Stored data entries
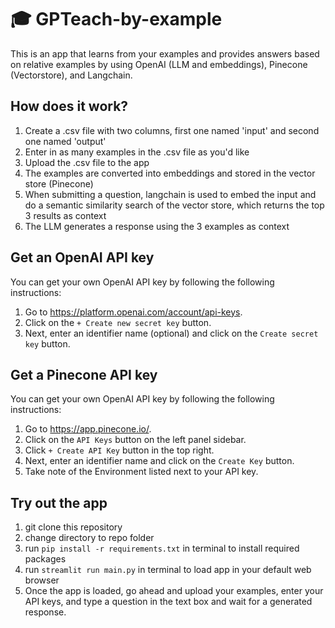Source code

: # 🎓 GPTeach-by-example

This is an app that learns from your examples and provides answers based on relative examples by using OpenAI (LLM and embeddings), Pinecone (Vectorstore), and Langchain.

## How does it work?

1. Create a .csv file with two columns, first one named 'input' and second one named 'output'
2. Enter in as many examples in the .csv file as you'd like
3. Upload the .csv file to the app
4. The examples are converted into embeddings and stored in the vector store (Pinecone)
5. When submitting a question, langchain is used to embed the input and do a semantic similarity search of the vector store, which returns the top 3 results as context
6. The LLM generates a response using the 3 examples as context

## Get an OpenAI API key

You can get your own OpenAI API key by following the following instructions:
1. Go to https://platform.openai.com/account/api-keys.
2. Click on the `+ Create new secret key` button.
3. Next, enter an identifier name (optional) and click on the `Create secret key` button.

## Get a Pinecone API key

You can get your own OpenAI API key by following the following instructions:
1. Go to https://app.pinecone.io/.
2. Click on the `API Keys` button on the left panel sidebar.
3. Click `+ Create API Key` button in the top right.
3. Next, enter an identifier name and click on the `Create Key` button.
4. Take note of the Environment listed next to your API key.

## Try out the app

1. git clone this repository
2. change directory to repo folder
3. run `pip install -r requirements.txt` in terminal to install required packages
3. run `streamlit run main.py` in terminal to load app in your default web browser
4. Once the app is loaded, go ahead and upload your examples, enter your API keys, and type a question in the text box and wait for a generated response.

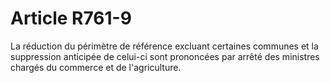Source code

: # Article R761-9

La réduction du périmètre de référence excluant certaines communes et la suppression anticipée de celui-ci sont prononcées par arrêté des ministres chargés du commerce et de l'agriculture.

> [To do] In the entries above, how many lines contain the word "using"? Provide the number alone.

> [Reply] 2